# 255 “domestic p”

something i call my gf

my domestic partner

my reaction: I technically have a domestic partner. I’ve lived with her for almost 15 years. Domestic partnership is where it’s at. All you suckers who got married are missing out on the DP.

stripper knows best

I think one of the moms of a kid on my son’s 1st grade basketball team is a stripper. Every game she wears a halter top and tight pants. I’m pretty sure she had a boob job. She has stripper vibes from head to camel toe. I’m not sure she is a stripper but statistically there is a chance she could be. I’m just not used to seeing a parent’s abs as they cheer on their 6-year-old son at a basketball game especially during winter. She has the long nails, the dolled-up hair, and massive amounts of makeup. I could very well be wrong. I hope I’m wrong, but I’d rather be right, so I’m not wrong, because I hate being wrong.

jet on out

I ate Jets pizza.
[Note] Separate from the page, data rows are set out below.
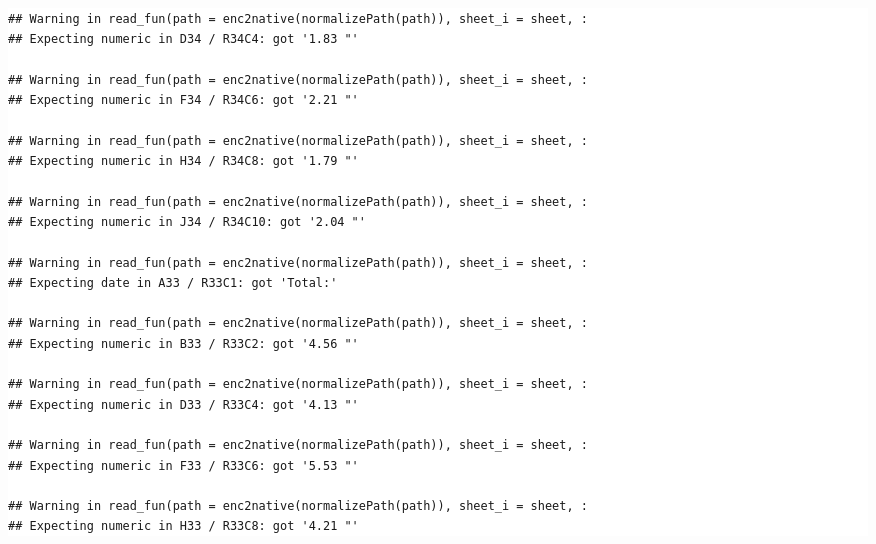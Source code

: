     ## Warning in read_fun(path = enc2native(normalizePath(path)), sheet_i = sheet, :
    ## Expecting numeric in D34 / R34C4: got '1.83 "'

    ## Warning in read_fun(path = enc2native(normalizePath(path)), sheet_i = sheet, :
    ## Expecting numeric in F34 / R34C6: got '2.21 "'

    ## Warning in read_fun(path = enc2native(normalizePath(path)), sheet_i = sheet, :
    ## Expecting numeric in H34 / R34C8: got '1.79 "'

    ## Warning in read_fun(path = enc2native(normalizePath(path)), sheet_i = sheet, :
    ## Expecting numeric in J34 / R34C10: got '2.04 "'

    ## Warning in read_fun(path = enc2native(normalizePath(path)), sheet_i = sheet, :
    ## Expecting date in A33 / R33C1: got 'Total:'

    ## Warning in read_fun(path = enc2native(normalizePath(path)), sheet_i = sheet, :
    ## Expecting numeric in B33 / R33C2: got '4.56 "'

    ## Warning in read_fun(path = enc2native(normalizePath(path)), sheet_i = sheet, :
    ## Expecting numeric in D33 / R33C4: got '4.13 "'

    ## Warning in read_fun(path = enc2native(normalizePath(path)), sheet_i = sheet, :
    ## Expecting numeric in F33 / R33C6: got '5.53 "'

    ## Warning in read_fun(path = enc2native(normalizePath(path)), sheet_i = sheet, :
    ## Expecting numeric in H33 / R33C8: got '4.21 "'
I don’t know if you know what Jets Pizza is but think Papa John’s, Dominoes, and Pizza Hut but less famous. I thought it was a local chain. I don’t mind eating at local chains. I just don’t like eating at franchises. There’s something that seems too robotic about fast food. There is no artistry to the food. I gave up fast food years ago. I don’t want to eat at places where there is more than a 100 stores of them. I found out there are over 450 Jet locations across the nation. I was pissed to find out but it was already too late. The damage was done. Like the name jets it will jet right out of you. Your flight will be grounded. Call me Aaron Rodgers because I want nothing to do with the jets.

musk bump

My gf hit another parents Tesla while in the pickup line for school. I think she was making a political statement. There was no damage thankfully. It was just a little fender bender. I guess the guy she hit just bought the Telsa. It was no more than a week old and boom my gf hits it. Ever since that incident I haven’t seen him drive his Telsa to school anymore. He is back to driving his other car, an old minivan. He is taking no more chances of getting his brand new Tesla hit. He is back to driving his run-down minivan. It’s funny how people can own a minivan and a Telsa.

rodent wash

My shampoo is cruelty free. I find that hard to believe since I bought it at the Dollar Tree. Isn’t everything at the Dollar Tree made with cruel? It has to be if it’s so cheap. Someone is getting screwed over. There was a picture of a rabbit on the bottle and under the rabbit it stated, ‘cruelty free’. I don’t understand cruelty free products. What’s the worst that can happen to a rodent if they use shampoo on it, it smells good? Are they scared a rat’s hair was going to have fluff and bounce? We should be testing products on homeless people. They need it more than a rabbit. It wouldn’t be cruel, it’d be a good deed.

busted

Dave and Busters is a funny name for a business. Dave and Busters. It’s two names. I’d definitely go in business with Dave but not a guy named Buster. Who is Buster though? How did Buster get involved? That’s a dog’s name. I’d don’t trust the name Buster. Sounds like a guy that was in jail in the 80s. Sounds like the name of henchman who stole a dog for ransom in a family friendly pg movie. I guess I shouldn’t be making fun of the name Buster. Dave obviously picked the right investment partner. Buster came correct even though he sounds like he was in motorcycle gang that folded.

doogie howser moment

In summary, I’m trying to be cruelty free. I want to live a cruelty free live with my domestic partner. I want to take her to Dave and Buster’s. I want to wine and dine her at Jets pizza. I’m glad my domestic partner doesn’t dress like a stripper. She carries herself like a domestic partner should, with eloquence and grace, that is until she hit a Telsa.